Problem to solve >> Copy out all lines bearing the word "theoremstyle" from the listing below.

=== Extracted records ===

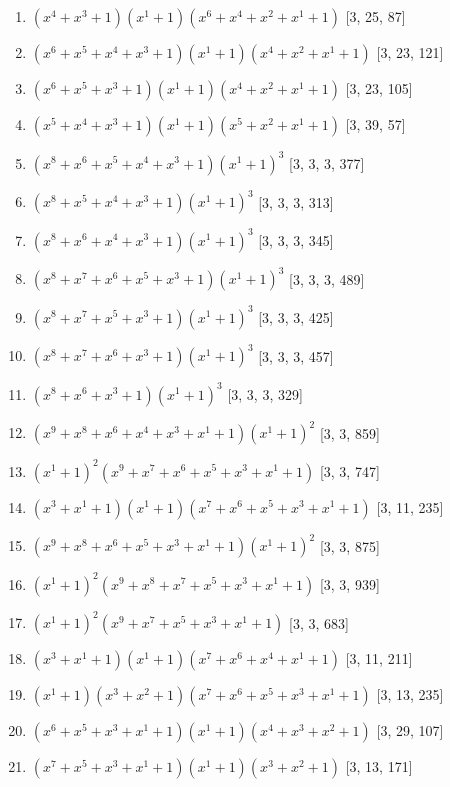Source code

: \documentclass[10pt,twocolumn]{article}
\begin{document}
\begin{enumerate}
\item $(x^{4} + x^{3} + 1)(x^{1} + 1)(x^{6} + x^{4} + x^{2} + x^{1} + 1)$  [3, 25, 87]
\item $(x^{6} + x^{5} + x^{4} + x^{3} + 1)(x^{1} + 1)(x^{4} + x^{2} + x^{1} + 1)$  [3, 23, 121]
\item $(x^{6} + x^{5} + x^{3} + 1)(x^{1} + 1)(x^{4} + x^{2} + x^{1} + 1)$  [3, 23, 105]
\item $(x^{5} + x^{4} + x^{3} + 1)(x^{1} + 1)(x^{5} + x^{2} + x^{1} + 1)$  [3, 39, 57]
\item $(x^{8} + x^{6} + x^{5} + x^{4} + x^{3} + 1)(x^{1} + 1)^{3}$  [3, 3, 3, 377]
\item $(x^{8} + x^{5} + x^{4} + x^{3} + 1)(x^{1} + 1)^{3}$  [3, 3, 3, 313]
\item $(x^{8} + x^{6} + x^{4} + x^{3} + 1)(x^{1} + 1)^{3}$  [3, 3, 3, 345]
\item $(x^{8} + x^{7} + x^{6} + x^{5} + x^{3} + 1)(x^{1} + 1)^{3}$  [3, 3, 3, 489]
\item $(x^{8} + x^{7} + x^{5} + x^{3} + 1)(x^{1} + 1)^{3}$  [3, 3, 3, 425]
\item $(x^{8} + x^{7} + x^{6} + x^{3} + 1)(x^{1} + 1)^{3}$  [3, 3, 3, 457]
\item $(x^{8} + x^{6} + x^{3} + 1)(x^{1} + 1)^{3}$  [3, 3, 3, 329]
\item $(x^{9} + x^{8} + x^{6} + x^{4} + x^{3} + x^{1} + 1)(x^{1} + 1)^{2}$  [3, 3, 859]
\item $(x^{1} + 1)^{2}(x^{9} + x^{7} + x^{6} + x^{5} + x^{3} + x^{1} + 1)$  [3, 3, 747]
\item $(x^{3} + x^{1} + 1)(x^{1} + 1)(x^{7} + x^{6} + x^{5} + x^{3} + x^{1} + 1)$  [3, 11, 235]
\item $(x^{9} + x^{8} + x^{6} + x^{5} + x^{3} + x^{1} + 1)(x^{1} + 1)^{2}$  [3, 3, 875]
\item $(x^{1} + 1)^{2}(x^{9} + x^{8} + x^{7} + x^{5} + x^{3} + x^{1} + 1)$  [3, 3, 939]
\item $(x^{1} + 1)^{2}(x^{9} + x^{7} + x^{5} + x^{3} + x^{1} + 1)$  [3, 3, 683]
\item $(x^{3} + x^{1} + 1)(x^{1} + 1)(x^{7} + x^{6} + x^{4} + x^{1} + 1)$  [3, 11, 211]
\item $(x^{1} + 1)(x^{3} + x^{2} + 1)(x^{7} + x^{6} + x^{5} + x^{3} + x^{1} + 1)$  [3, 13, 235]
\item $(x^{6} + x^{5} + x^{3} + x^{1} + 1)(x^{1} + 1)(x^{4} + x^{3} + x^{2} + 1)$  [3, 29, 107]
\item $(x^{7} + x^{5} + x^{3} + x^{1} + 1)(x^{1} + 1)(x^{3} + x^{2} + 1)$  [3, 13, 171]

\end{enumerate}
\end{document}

===
=== Extracted records ===

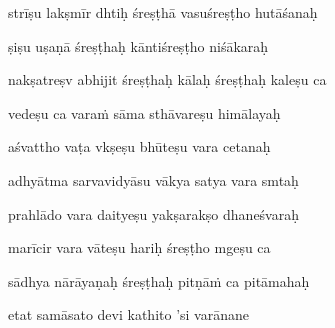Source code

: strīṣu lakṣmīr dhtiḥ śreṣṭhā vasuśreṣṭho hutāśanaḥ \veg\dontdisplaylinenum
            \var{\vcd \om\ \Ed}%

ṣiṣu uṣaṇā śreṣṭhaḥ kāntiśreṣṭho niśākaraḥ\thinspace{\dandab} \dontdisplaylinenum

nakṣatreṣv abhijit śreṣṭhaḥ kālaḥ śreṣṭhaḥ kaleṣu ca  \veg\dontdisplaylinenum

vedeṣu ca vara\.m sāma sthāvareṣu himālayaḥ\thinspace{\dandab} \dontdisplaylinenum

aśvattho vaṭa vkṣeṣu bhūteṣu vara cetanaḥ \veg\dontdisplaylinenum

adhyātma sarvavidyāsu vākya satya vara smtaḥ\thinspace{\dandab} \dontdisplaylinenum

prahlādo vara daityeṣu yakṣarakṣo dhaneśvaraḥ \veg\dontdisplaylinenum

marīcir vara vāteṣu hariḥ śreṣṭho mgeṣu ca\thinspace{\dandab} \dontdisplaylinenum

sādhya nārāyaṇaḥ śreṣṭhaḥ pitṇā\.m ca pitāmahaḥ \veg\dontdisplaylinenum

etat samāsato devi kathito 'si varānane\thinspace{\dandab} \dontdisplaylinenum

===
=== Extracted records ===

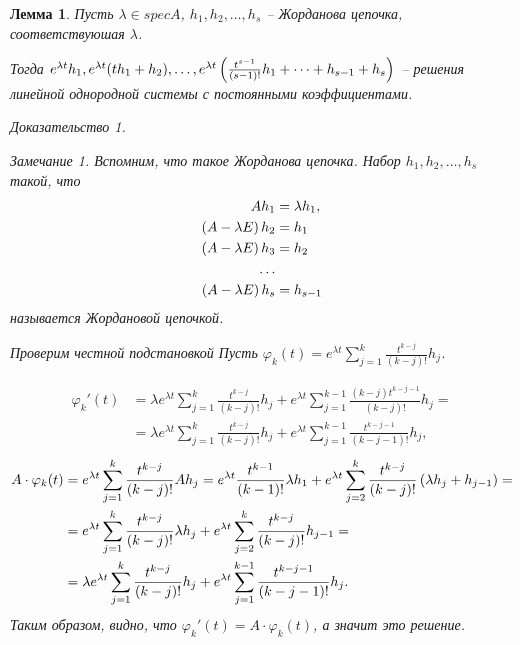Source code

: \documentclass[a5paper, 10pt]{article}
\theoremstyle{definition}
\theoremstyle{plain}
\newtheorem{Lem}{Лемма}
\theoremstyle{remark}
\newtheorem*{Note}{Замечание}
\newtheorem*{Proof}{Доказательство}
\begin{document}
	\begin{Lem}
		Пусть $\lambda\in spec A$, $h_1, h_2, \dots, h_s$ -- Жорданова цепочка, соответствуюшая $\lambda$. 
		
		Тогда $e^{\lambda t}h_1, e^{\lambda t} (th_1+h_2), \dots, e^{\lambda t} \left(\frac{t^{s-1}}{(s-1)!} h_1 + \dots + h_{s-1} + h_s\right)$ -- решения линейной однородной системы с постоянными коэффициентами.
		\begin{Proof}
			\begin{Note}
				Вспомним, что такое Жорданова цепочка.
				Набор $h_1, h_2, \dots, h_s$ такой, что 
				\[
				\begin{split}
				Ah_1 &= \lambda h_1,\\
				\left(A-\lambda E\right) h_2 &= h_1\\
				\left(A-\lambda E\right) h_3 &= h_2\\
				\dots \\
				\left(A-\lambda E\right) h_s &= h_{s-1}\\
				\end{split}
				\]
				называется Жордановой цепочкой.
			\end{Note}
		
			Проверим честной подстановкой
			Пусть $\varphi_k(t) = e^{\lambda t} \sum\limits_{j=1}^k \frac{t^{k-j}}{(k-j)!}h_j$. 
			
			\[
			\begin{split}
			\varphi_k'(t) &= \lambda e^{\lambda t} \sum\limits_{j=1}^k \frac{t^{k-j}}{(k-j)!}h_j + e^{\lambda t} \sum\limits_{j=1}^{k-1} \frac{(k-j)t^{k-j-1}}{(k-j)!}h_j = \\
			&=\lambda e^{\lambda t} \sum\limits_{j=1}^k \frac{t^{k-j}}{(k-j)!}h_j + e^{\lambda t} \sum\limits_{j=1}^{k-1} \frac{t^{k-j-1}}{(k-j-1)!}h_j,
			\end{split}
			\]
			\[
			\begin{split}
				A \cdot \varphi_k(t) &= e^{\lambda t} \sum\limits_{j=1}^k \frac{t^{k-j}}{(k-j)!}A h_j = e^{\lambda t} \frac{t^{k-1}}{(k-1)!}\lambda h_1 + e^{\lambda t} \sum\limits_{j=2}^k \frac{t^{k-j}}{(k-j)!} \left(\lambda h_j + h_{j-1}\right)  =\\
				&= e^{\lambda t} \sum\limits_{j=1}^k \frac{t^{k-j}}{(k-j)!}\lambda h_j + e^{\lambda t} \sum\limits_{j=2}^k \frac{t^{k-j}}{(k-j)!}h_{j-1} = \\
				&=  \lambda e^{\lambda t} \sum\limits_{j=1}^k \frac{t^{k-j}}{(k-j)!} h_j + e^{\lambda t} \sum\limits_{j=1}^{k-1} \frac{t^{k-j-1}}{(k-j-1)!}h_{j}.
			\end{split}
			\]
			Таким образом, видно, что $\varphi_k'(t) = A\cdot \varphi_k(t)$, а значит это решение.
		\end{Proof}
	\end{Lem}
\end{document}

===

Worked solution >>
\theoremstyle{definition}
\theoremstyle{plain}
\theoremstyle{remark}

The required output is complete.